What makes Delta think that it can efficiently run a refinery that was bleeding money for years?

The oil refining business has been in decline for a while because higher crude prices actually make refining less profitable by squeezing the spread a refiner can make. Big refiners have been biting the bullet of margin compression for a while and some, like Sunoco, have exited the business altogether. Therefore, the refining venture may have actually increased Delta's risk of loss to rising crude prices.

I am sure many people remember or have learned about the German industrial firm Metallgeschaft. In the 90's Metallgeschaft attempted an elaborate crude hedging project and lost billions when the crude futures market shifted from backwardation to contango. With one hundred million dollars suck so far, Delta's investment is no Metallgeschaft; however, corporate ventures into other industries have a habit of transforming themselves into cash guzzling nightmares.

On the other hand, if this venture proves fruitful, it could have a game changing effect on how companies manage their exposure to volatile costs. This is a throw-back to the fat cat days of the late 1800's where many well-to-do 'captains of industry' owned vertically integrated railroad companies.

What do you guys think about this move? Do you see Delta's CEO as a bold visionary or as a destroyer of value? Is this a reflection of the Street's failure to innovate practical financial products?

 
Best Response

The one thing that surprises me here is that Delta bought a refinery but didn't buy the oil fields for it. We saw a lot of vertical integration in the first half of the 20th century and it created a lot of economic stability and helped improve supply chain management for the companies involved.

Previously, Delta's economic equation was:

(Delta's Capital) + Labor Costs + Oil Prices+ Refining Spreads= People fly where they want.

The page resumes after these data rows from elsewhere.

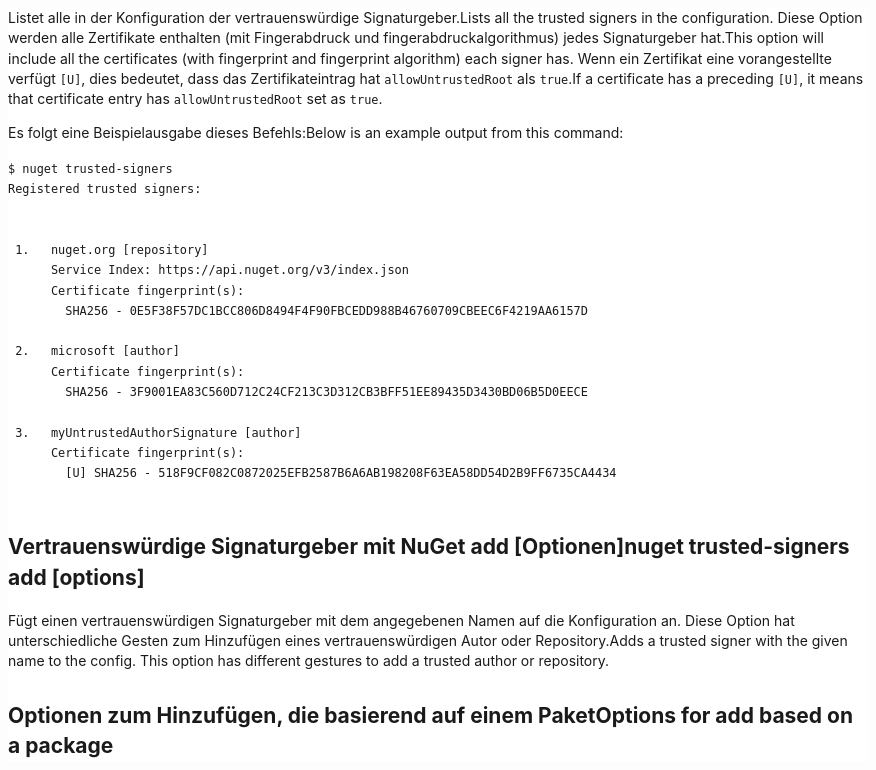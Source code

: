 <span data-ttu-id="2e06a-111">Listet alle in der Konfiguration der vertrauenswürdige Signaturgeber.</span><span class="sxs-lookup"><span data-stu-id="2e06a-111">Lists all the trusted signers in the configuration.</span></span> <span data-ttu-id="2e06a-112">Diese Option werden alle Zertifikate enthalten (mit Fingerabdruck und fingerabdruckalgorithmus) jedes Signaturgeber hat.</span><span class="sxs-lookup"><span data-stu-id="2e06a-112">This option will include all the certificates (with fingerprint and fingerprint algorithm) each signer has.</span></span> <span data-ttu-id="2e06a-113">Wenn ein Zertifikat eine vorangestellte verfügt `[U]`, dies bedeutet, dass das Zertifikateintrag hat `allowUntrustedRoot` als `true`.</span><span class="sxs-lookup"><span data-stu-id="2e06a-113">If a certificate has a preceding `[U]`, it means that certificate entry has `allowUntrustedRoot` set as `true`.</span></span>

<span data-ttu-id="2e06a-114">Es folgt eine Beispielausgabe dieses Befehls:</span><span class="sxs-lookup"><span data-stu-id="2e06a-114">Below is an example output from this command:</span></span>

```cli
$ nuget trusted-signers
Registered trusted signers:


 1.   nuget.org [repository]
      Service Index: https://api.nuget.org/v3/index.json
      Certificate fingerprint(s):
        SHA256 - 0E5F38F57DC1BCC806D8494F4F90FBCEDD988B46760709CBEEC6F4219AA6157D

 2.   microsoft [author]
      Certificate fingerprint(s):
        SHA256 - 3F9001EA83C560D712C24CF213C3D312CB3BFF51EE89435D3430BD06B5D0EECE

 3.   myUntrustedAuthorSignature [author]
      Certificate fingerprint(s):
        [U] SHA256 - 518F9CF082C0872025EFB2587B6A6AB198208F63EA58DD54D2B9FF6735CA4434
        
```

## <a name="nuget-trusted-signers-add-options"></a><span data-ttu-id="2e06a-115">Vertrauenswürdige Signaturgeber mit NuGet add [Optionen]</span><span class="sxs-lookup"><span data-stu-id="2e06a-115">nuget trusted-signers add [options]</span></span>

<span data-ttu-id="2e06a-116">Fügt einen vertrauenswürdigen Signaturgeber mit dem angegebenen Namen auf die Konfiguration an. Diese Option hat unterschiedliche Gesten zum Hinzufügen eines vertrauenswürdigen Autor oder Repository.</span><span class="sxs-lookup"><span data-stu-id="2e06a-116">Adds a trusted signer with the given name to the config. This option has different gestures to add a trusted author or repository.</span></span>

## <a name="options-for-add-based-on-a-package"></a><span data-ttu-id="2e06a-117">Optionen zum Hinzufügen, die basierend auf einem Paket</span><span class="sxs-lookup"><span data-stu-id="2e06a-117">Options for add based on a package</span></span>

Now, it's taken the refining spreads out of the equation. It can take Oil Prices out too, if it buys a smaller but producing E&P firm and leave itself with an equation like the overall economy:

Capital + Labor = Consumer Goods/Services

I think a bit of vertical integration is good in a volatile market. It allows companies to avoid getting distracted by uncorrelated economic risk and things beyond their control and zero in on operational risk. I think there's also some skew to be offset between two negatively correlated businesses like airlines and energy.